■ **PROBLEM DESCRIPTION**: Output only the lines of the entries that follow, starting at the one with "visualizaciones a PDF" and running down to the one with "## 🔌 Servicios del Frontend", both included and unchanged.

Saved data entries:
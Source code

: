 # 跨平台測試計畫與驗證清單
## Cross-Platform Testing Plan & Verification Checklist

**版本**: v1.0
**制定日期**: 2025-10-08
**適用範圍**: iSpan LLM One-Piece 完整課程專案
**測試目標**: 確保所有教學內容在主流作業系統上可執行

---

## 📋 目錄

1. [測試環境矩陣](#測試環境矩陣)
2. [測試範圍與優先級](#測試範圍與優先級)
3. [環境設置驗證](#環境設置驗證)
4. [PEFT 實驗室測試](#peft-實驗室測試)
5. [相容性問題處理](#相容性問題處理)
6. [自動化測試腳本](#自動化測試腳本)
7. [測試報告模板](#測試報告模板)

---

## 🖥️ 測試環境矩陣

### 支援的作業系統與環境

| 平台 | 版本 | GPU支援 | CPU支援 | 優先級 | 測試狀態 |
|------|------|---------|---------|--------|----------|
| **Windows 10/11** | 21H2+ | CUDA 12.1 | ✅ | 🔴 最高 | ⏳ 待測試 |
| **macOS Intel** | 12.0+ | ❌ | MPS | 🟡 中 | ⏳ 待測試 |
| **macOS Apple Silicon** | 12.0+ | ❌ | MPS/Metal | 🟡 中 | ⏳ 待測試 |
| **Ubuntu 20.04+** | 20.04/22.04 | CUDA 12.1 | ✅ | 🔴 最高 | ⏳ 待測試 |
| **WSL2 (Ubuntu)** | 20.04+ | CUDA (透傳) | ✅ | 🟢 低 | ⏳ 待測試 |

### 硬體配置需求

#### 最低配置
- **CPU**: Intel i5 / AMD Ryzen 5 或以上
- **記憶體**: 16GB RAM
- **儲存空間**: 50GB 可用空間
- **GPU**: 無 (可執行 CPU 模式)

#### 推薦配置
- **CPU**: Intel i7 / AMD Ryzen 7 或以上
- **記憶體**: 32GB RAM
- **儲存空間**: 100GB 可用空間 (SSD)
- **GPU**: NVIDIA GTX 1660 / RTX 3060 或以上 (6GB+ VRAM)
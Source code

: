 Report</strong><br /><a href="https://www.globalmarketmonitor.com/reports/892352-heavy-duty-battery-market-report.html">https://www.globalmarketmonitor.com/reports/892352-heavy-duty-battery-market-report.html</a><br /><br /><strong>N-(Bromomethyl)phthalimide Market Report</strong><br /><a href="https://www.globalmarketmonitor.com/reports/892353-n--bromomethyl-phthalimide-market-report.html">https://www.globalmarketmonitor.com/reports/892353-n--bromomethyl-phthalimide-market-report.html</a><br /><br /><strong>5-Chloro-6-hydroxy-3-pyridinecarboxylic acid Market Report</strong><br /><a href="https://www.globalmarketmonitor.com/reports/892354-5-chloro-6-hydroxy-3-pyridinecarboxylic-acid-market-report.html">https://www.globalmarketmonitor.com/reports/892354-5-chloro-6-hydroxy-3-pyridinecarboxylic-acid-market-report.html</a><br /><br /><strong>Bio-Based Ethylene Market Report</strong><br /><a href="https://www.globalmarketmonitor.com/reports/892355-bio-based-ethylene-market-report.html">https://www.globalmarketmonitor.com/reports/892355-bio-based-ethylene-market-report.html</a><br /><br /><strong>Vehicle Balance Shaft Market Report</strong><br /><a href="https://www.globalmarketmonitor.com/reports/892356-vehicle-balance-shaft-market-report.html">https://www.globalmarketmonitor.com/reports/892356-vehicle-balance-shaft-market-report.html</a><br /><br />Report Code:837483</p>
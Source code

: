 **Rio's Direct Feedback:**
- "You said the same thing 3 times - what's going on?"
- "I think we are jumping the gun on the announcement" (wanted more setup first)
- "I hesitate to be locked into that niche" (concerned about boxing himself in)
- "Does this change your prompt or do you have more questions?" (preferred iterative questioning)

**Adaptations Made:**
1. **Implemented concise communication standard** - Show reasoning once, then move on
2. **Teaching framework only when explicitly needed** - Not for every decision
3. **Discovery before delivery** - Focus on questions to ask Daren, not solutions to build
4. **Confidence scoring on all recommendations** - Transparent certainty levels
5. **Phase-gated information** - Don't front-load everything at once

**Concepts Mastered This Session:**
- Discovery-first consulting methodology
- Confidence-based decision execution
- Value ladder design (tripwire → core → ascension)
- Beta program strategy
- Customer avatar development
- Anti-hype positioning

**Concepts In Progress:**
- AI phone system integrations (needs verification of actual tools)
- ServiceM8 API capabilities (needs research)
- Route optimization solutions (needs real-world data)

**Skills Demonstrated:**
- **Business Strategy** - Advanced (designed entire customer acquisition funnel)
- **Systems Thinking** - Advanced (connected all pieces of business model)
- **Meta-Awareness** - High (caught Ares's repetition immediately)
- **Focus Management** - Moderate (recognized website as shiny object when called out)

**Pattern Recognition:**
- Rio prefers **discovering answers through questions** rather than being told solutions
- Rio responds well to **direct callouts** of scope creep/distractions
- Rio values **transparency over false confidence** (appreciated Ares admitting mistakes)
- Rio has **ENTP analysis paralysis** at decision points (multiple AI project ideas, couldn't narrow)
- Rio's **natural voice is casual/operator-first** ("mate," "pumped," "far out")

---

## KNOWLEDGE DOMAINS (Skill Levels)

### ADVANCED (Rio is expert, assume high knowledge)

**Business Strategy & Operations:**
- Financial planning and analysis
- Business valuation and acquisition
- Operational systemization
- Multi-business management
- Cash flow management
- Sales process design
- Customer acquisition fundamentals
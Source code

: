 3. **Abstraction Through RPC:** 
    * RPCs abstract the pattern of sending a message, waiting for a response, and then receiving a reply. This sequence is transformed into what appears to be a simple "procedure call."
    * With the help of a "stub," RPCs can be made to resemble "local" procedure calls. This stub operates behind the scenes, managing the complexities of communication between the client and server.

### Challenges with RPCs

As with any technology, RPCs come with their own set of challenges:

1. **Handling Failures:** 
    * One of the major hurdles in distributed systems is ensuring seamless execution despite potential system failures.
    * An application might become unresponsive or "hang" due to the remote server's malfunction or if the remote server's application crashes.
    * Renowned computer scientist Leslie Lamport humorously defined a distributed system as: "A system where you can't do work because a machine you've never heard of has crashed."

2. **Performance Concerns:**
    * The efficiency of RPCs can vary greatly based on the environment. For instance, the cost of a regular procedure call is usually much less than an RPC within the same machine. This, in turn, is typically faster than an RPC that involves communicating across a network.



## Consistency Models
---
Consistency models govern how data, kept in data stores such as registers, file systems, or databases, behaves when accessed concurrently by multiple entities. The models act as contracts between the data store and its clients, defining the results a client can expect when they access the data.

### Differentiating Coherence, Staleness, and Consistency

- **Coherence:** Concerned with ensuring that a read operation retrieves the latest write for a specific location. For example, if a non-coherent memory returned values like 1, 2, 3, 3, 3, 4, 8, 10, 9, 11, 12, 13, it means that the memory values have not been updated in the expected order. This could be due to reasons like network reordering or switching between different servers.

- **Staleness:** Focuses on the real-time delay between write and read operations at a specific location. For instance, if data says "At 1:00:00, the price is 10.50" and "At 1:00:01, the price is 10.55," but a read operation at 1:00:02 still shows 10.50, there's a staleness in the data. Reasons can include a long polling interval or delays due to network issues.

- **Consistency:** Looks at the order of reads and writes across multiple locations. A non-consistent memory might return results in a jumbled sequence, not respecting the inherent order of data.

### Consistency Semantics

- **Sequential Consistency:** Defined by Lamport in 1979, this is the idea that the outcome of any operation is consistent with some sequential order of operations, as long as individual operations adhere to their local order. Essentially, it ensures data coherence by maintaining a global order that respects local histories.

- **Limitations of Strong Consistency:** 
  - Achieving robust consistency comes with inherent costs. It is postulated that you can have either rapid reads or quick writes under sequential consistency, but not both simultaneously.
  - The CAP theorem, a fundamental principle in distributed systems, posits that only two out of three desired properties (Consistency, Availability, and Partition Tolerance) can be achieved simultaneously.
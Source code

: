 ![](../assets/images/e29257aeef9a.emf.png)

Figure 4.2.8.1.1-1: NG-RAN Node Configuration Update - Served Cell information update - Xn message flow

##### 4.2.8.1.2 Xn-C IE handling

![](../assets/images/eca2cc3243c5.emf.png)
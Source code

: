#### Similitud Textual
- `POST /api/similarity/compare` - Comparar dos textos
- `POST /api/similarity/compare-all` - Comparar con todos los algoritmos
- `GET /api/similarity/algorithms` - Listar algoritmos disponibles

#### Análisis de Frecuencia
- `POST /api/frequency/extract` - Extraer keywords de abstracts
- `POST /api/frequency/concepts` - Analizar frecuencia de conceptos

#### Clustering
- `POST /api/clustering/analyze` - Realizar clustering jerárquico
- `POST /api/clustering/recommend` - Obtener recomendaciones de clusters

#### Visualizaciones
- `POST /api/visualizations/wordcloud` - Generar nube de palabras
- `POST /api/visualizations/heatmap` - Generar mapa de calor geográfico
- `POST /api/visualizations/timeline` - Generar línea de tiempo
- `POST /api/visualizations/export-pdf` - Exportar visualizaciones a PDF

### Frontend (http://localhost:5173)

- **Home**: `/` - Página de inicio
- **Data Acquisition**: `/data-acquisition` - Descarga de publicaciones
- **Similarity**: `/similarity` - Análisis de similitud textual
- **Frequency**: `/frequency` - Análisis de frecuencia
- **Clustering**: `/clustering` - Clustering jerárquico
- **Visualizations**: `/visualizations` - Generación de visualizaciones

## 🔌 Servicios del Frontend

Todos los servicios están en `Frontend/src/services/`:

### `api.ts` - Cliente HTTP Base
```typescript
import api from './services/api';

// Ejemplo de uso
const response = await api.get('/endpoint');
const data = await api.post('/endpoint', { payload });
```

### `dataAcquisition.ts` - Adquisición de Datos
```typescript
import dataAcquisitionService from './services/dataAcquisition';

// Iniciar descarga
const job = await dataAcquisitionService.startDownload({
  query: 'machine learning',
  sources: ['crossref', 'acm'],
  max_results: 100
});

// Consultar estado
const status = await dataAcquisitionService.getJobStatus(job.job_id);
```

■ **YOUR RESPONSE**:
- `POST /api/visualizations/export-pdf` - Exportar visualizaciones a PDF

### Frontend (http://localhost:5173)

- **Home**: `/` - Página de inicio
- **Data Acquisition**: `/data-acquisition` - Descarga de publicaciones
- **Similarity**: `/similarity` - Análisis de similitud textual
- **Frequency**: `/frequency` - Análisis de frecuencia
- **Clustering**: `/clustering` - Clustering jerárquico
- **Visualizations**: `/visualizations` - Generación de visualizaciones

## 🔌 Servicios del Frontend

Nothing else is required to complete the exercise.